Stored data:
================

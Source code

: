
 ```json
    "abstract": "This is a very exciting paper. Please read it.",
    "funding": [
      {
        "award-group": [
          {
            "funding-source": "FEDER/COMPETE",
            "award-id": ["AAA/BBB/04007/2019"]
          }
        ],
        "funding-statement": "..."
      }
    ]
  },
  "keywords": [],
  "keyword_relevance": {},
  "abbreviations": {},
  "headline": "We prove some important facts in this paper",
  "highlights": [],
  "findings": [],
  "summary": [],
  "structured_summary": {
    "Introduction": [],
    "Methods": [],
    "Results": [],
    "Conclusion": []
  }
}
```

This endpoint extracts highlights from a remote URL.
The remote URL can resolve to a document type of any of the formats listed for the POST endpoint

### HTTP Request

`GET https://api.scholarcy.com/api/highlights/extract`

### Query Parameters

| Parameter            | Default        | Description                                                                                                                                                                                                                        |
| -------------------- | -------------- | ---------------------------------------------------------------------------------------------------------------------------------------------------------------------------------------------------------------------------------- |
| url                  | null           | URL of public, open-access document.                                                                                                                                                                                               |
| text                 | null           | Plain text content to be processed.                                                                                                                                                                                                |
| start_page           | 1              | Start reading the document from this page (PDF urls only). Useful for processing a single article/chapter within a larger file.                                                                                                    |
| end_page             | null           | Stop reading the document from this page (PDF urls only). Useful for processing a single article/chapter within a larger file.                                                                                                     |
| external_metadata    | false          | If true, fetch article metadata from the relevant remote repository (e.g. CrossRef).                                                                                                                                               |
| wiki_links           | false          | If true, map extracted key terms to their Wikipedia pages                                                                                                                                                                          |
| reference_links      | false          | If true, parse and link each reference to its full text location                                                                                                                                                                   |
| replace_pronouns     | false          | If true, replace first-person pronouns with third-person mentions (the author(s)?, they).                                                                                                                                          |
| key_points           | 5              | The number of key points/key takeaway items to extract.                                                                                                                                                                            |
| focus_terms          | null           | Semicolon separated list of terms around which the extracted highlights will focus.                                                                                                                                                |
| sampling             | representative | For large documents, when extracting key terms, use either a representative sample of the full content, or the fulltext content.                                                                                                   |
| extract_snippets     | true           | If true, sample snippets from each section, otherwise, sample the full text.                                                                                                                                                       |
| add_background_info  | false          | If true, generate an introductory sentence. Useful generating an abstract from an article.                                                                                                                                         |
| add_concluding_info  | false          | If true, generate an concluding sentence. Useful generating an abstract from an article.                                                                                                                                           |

================

> [Problem description]
What is needed is every line from the data above that includes the string "funding", copied out.

> [Exercise solution]
    "funding": [
            "funding-source": "FEDER/COMPETE",
        "funding-statement": "..."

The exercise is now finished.